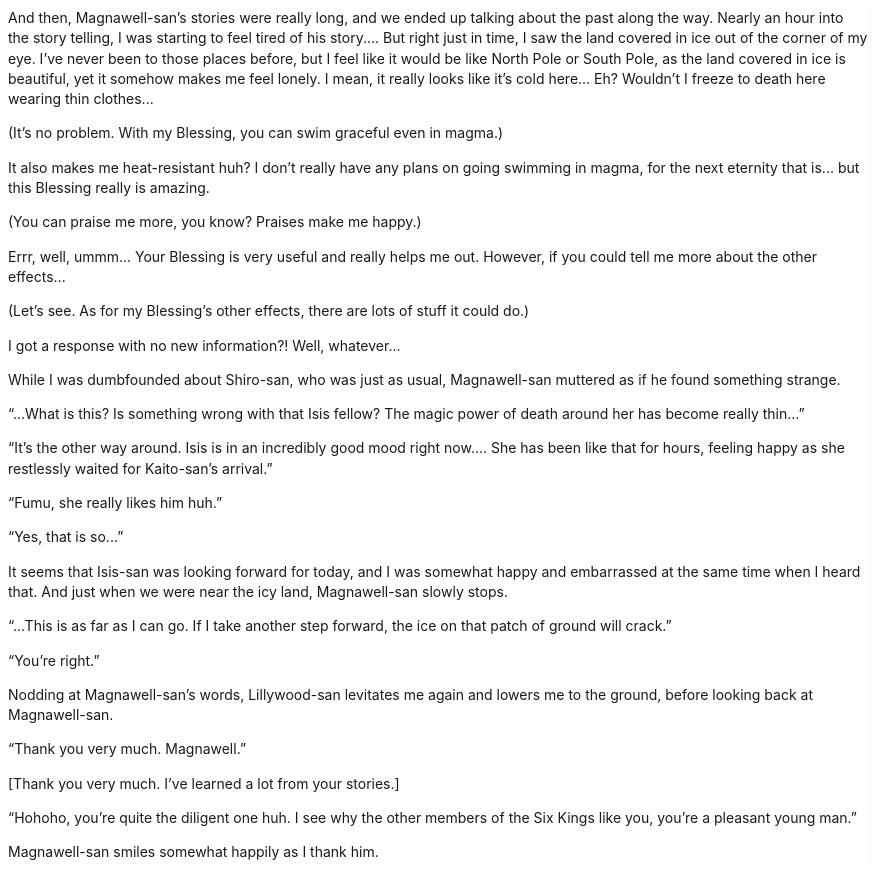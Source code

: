 And then, Magnawell-san’s stories were really long, and we ended up talking
about the past along the way. Nearly an hour into the story telling, I was
starting to feel tired of his story.... But right just in time, I saw the land
covered in ice out of the corner of my eye. I’ve never been to those places
before, but I feel like it would be like North Pole or South Pole, as the land
covered in ice is beautiful, yet it somehow makes me feel lonely. I mean, it
really looks like it’s cold here... Eh? Wouldn’t I freeze to death here wearing
thin clothes...

(It’s no problem. With my Blessing, you can swim graceful even in magma.)

It also makes me heat-resistant huh? I don’t really have any plans on going
swimming in magma, for the next eternity that is... but this Blessing really is
amazing.

(You can praise me more, you know? Praises make me happy.)

Errr, well, ummm... Your Blessing is very useful and really helps me out.
However, if you could tell me more about the other effects...

(Let’s see. As for my Blessing’s other effects, there are lots of stuff it could
do.)

I got a response with no new information?! Well, whatever...

While I was dumbfounded about Shiro-san, who was just as usual, Magnawell-san
muttered as if he found something strange.

“...What is this? Is something wrong with that Isis fellow? The magic power of
death around her has become really thin...”

“It’s the other way around. Isis is in an incredibly good mood right now.... She
has been like that for hours, feeling happy as she restlessly waited for
Kaito-san’s arrival.”

“Fumu, she really likes him huh.”

“Yes, that is so...”

It seems that Isis-san was looking forward for today, and I was somewhat happy
and embarrassed at the same time when I heard that. And just when we were near
the icy land, Magnawell-san slowly stops.

“...This is as far as I can go. If I take another step forward, the ice on that
patch of ground will crack.”

“You’re right.”

Nodding at Magnawell-san’s words, Lillywood-san levitates me again and lowers me
to the ground, before looking back at Magnawell-san.

“Thank you very much. Magnawell.”

[Thank you very much. I’ve learned a lot from your stories.]

“Hohoho, you’re quite the diligent one huh. I see why the other members of the
Six Kings like you, you’re a pleasant young man.”

Magnawell-san smiles somewhat happily as I thank him.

## The task:
Using the records given above, list every line that includes the word "covered".

## Answer:
covered in ice out of the corner of my eye. I’ve never been to those places
covered in ice is beautiful, yet it somehow makes me feel lonely. I mean, it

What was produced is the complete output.